Managing AFS

Background

My father was an engineer, a literal rocket scientist, and worked with the first digital computers, winding up his career in middle-management at Chrysler.

I grew up a bit of a math wiz and started computing on microcomputers, the first hobby computers, and the mainframe at The University of Michigan in the late '70s. Also at the university, I became main movie reviewer, and editor of the Arts Section and the Weekend Magazine. (Which explains my hubris at thinking I could actually write a book!)

I graduated with a degree in Computer Science and got a job as C/UNIX programmer at arguably the very first SaaS-based business -- in 1984! (And that's a whole other story...)

After that company folded, I, along with a few others, wound up working for The University of Michigan; a pretty common situation for people living in Ann Arbor. I first worked as a UNIX engineer in the Information Technlogy department but soon got a transfer to CITI's "IFS" project.

CITI - The Center for Information Technology Integration - was a research hub working with any and all tech vendors on projects either useful to the University or that needed our expertise. The Institutional File System project was funded by IBM to see if their mainframes (of which the University had at least six and a great staff to run them) could be the storage backbone to expand on Carnegie-Mellon Univsersity's Andrew File System project.

The plan was for IFS to provide essentially an order of magnitude increase in size over CMU's implementation and, if successful, be the default distributed file system for the campus (and of course becoming one more AFS 'cell' among the hundred or so that already existed).

While others worked on getting AFS (and TCP) to work well on the mainframe (for its purported storgage capabilities), I worked with the UNIX team on basic AFS funcitonality, and in particular an "intermediate" caching server to help distribute file service load across a relatively large campus. Along with misc other work I also created a Network General Sniffer package that could trace Rx packets (the network protcol used by AFS).

Eventually, in 1991, I left Ann Arbor for work in New York (and London). The firm I worked for had a large array of NFS servers. As described in the book, I had not realized how important a centralized, secure, highly-available, caching distributed file system could be. Working at the IFS project was just interesting work; while working in New York, I was astonished at how poorly managed a clunky hodge-podge of NFS was to manage and what a poor experience it was for users.

So, I started explaining AFS to colleagues and managers, even got the IFS team in for a chat, and put together a pilot project. This eventually grew, over many years, and with the leadership of many others as well, to be a core component of computing at the firm.

Now, even back in 1989, I wondered why there wasn't a book on AFS. Back in Ann Arbor, I contacted O'Reilly publishing, then and now, one of the premier tech publishers. Oddly, their response was to deprecate AFS and instead ask if I wanted to work on their series of book on DCE/DFS. Never having worked on DFS, I declined, not understanding why an AFS book wouldn't be a great fit for O'Reilly.

Over the next few years, I asked a couple more publishers if they were interested but was told that AFS was too much a niche product, or the book would just be an expanded manual.

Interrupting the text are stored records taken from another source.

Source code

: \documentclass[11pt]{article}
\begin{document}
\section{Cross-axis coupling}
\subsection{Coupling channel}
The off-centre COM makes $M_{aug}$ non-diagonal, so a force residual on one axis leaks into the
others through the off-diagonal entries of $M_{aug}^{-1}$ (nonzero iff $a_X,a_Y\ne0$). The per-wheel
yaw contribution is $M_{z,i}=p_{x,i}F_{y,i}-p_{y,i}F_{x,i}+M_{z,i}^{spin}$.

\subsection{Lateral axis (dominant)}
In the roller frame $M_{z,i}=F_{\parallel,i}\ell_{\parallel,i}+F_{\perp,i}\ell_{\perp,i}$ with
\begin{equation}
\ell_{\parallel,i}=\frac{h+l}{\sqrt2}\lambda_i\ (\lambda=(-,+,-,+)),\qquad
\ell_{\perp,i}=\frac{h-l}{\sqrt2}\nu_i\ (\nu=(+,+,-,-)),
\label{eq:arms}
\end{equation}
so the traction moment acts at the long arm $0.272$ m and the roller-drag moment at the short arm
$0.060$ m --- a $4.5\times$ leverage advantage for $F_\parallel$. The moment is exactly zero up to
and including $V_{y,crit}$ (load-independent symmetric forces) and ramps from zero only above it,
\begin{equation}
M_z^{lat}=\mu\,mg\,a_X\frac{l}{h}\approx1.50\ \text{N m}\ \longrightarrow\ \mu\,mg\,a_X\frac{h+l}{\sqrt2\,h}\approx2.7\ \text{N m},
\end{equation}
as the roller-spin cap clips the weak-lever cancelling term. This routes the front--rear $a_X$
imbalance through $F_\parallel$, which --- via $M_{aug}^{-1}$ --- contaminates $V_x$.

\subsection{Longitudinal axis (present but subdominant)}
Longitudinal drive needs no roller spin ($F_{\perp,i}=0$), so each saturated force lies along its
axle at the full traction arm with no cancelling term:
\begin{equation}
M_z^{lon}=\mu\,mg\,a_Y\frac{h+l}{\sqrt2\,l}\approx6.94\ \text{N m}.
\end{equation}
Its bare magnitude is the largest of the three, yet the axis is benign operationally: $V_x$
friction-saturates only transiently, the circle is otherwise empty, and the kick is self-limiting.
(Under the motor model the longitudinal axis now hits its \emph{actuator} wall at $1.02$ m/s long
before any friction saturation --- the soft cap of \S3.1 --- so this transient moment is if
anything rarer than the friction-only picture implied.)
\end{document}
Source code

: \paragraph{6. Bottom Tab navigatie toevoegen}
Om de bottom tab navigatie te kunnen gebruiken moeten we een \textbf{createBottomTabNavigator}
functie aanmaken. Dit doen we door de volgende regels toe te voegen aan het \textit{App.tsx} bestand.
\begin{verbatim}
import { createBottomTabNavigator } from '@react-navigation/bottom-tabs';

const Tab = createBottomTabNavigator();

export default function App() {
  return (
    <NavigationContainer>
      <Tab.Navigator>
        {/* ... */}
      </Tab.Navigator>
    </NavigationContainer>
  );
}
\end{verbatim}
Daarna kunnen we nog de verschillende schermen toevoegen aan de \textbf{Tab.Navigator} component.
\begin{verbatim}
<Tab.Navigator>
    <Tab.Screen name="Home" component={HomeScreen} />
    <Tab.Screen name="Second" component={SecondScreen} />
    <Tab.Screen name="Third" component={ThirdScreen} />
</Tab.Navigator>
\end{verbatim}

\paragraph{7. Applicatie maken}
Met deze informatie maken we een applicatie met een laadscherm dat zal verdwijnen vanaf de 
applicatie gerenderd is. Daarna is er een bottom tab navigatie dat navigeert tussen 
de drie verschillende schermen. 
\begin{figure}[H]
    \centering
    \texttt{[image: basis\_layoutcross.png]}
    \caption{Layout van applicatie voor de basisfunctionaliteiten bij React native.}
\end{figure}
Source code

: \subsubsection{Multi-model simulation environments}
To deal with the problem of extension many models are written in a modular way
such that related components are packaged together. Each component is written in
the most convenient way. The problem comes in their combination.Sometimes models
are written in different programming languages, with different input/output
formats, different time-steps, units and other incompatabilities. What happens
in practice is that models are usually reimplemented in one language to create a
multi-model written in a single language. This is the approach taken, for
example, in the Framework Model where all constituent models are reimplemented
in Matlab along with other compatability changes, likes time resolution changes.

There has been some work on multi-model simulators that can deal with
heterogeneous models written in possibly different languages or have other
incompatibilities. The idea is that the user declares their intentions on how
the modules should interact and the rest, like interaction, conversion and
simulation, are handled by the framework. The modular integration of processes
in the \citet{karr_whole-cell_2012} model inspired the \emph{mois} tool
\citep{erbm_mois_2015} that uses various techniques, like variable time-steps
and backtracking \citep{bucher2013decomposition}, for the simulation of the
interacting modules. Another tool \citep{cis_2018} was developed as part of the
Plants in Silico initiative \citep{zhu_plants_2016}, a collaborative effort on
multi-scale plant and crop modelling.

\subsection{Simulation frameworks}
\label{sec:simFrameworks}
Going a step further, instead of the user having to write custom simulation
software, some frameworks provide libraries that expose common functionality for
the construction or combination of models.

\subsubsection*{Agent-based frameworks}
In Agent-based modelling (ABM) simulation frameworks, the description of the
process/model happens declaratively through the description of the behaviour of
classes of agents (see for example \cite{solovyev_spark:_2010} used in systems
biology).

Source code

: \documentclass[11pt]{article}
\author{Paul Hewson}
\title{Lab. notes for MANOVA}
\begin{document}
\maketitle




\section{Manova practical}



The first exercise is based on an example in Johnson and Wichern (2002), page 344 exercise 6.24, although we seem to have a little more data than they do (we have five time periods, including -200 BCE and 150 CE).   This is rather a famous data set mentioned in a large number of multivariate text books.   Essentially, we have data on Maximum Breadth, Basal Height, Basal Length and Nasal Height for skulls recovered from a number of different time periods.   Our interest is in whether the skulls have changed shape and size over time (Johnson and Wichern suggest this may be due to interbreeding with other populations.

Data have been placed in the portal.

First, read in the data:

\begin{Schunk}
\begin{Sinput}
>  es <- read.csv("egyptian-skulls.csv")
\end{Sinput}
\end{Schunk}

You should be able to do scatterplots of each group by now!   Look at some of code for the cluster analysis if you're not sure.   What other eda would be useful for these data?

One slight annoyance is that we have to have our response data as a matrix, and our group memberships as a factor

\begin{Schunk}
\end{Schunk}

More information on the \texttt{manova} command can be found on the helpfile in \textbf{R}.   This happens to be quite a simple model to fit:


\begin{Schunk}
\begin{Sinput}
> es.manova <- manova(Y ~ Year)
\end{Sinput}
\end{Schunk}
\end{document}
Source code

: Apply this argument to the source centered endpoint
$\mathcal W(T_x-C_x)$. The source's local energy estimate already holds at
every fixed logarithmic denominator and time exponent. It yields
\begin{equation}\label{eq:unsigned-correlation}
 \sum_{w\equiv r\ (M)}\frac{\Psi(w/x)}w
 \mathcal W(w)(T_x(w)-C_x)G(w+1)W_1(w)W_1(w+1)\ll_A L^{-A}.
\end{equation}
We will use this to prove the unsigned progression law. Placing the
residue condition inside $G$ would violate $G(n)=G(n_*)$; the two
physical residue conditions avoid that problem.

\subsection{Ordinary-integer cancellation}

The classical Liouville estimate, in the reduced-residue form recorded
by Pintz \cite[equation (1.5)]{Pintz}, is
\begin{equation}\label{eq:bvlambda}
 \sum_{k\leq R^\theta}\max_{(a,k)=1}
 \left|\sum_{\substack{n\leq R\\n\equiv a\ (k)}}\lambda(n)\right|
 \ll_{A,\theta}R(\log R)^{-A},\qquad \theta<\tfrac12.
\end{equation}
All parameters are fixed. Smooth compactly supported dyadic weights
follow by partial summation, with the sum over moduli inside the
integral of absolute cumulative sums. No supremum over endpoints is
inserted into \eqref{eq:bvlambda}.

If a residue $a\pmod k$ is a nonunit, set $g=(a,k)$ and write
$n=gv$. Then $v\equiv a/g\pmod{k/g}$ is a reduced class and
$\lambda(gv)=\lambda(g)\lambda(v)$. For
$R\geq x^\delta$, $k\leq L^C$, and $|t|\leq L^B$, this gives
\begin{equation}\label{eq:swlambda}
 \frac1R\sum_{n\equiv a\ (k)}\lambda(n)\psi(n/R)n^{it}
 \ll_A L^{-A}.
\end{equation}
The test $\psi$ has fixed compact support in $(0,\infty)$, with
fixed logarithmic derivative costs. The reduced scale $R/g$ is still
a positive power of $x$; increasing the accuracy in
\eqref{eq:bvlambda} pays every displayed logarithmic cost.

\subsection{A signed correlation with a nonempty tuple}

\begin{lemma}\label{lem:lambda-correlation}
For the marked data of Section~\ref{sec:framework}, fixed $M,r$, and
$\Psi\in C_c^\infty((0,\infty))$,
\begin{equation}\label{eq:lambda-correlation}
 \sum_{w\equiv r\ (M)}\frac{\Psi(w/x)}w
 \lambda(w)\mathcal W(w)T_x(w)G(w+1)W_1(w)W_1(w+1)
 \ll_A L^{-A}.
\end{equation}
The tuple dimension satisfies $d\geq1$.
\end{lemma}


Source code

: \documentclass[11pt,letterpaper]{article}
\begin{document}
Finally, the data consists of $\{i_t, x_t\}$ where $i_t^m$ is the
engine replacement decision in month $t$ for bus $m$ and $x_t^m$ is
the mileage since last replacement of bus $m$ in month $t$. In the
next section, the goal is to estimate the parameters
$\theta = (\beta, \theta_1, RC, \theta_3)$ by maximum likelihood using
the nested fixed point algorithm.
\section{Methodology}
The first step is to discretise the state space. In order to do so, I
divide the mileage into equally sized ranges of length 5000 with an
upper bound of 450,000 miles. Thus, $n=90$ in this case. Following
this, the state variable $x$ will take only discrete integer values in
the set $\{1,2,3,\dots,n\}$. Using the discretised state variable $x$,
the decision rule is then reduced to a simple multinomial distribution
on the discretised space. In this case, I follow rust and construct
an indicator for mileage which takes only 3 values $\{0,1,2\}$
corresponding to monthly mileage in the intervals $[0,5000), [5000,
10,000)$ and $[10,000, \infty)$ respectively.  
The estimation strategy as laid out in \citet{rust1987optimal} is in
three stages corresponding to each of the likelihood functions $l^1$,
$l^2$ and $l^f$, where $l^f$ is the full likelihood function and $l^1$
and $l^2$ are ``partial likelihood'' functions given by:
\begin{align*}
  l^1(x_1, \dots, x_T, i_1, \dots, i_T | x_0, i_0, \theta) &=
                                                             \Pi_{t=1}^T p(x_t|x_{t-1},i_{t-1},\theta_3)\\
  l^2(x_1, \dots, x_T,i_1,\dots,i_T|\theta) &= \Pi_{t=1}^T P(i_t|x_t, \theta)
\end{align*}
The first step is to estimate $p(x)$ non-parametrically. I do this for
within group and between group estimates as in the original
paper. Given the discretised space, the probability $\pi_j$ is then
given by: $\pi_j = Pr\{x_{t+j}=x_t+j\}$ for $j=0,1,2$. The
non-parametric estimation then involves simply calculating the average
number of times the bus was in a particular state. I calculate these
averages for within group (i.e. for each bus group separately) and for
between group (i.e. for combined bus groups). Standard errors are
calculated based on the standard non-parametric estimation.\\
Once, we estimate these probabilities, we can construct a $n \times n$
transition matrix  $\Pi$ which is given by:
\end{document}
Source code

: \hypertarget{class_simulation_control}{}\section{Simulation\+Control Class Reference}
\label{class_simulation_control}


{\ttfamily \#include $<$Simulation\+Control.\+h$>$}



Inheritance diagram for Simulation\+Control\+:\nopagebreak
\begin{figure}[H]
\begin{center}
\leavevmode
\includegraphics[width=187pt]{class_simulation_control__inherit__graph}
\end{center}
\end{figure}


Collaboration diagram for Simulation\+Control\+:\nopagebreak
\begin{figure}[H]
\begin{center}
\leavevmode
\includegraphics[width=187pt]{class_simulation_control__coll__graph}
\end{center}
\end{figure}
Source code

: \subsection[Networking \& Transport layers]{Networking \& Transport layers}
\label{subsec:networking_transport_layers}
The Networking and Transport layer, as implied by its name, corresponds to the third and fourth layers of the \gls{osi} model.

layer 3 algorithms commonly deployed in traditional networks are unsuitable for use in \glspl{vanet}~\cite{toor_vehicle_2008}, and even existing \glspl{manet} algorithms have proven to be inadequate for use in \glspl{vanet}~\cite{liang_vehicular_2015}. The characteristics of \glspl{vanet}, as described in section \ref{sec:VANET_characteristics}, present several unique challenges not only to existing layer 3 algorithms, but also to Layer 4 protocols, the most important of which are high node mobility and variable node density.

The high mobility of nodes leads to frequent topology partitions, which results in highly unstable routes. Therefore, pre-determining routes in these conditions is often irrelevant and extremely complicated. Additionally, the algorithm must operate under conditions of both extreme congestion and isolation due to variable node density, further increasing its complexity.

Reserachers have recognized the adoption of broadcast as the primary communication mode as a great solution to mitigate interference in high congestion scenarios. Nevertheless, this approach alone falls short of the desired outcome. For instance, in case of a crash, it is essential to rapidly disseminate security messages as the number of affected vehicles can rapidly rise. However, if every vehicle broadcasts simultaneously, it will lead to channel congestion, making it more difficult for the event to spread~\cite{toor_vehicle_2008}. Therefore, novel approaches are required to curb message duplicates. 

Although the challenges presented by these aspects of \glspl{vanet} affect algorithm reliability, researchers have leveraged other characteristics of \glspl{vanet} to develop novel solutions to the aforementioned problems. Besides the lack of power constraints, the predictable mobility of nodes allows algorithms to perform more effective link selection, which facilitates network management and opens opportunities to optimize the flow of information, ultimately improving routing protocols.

Finally, in 1995, Springer-Verlag responded and said they'd like to go ahead. I literally jumped out of my chair and bragged about this to my colleague, who responded, Why Springer-Verlag? Why not Prentice-Hall? Turns out his wife worked for Prentice-Hall; he quickly got me in contact with them and for no particular reason, I agreed with them to write the book.

Putting It Together

Now that I had a contract, I had to start writing. Nothing was expected for a couple years, but I realized that I had to try and get serious about this. Working with Transarc (a company set up by IBM to commercialize AFS and other technology), I got a copy of AFS for my own test cell and set that up.

More importantly, I dedicated Monday, Tuesday, and Wednesday of each week to write for three hours each night. Note that I did have a full-time job working on trading systems at the time. Plunging in, I realized that the hardest thing to do was to write about one aspect of AFS at a time -- breaking down the inter-related services that comprise AFS was a challenge.

After about a year, I had the basic structure sorted out and many chapters written. But it was slow going. So, I turned to working on the book four nights a week for the next year.

One criticism about the book I've heard is that it tries to explain too much, that it would have been better to just craft a shorter, best-practices, book. While writing the book, though, I kept finding places where I could either "wave my hands" and say, you don't have to understand that or that's not important, or could dive in and try to explain as best I could.

Try and remember life 25 years ago, there were no eventually consistent databases, service orchestration fabrics, or widely used distributed authentication and authorization services. Besides the workings of the file system itself, the AFS designers had had to invent or adapt that underlying infrastructure for their purposes -- and I could either just say "trust them" or show how the pieces all worked together. (But even so, there are a few times, such as with Kerberos authentication issues, that I have left a couple of details for the reader to figure out.)

Anyway, for better or worse, I plowed through and tried to explain to greater and lesser degrees as much about AFS as possible. In the back of my mind was always the question, this could be the only book published on AFS; with some luck, others could write their own "best practices" document.

Finally, coming to the end of the process, I asked the publisher how illustrations were going to be made. I was told to draw up the illustrations I wanted. After turning those in, I was pretty disappointed in the result that showed up in the book, but not in any position to argue about it.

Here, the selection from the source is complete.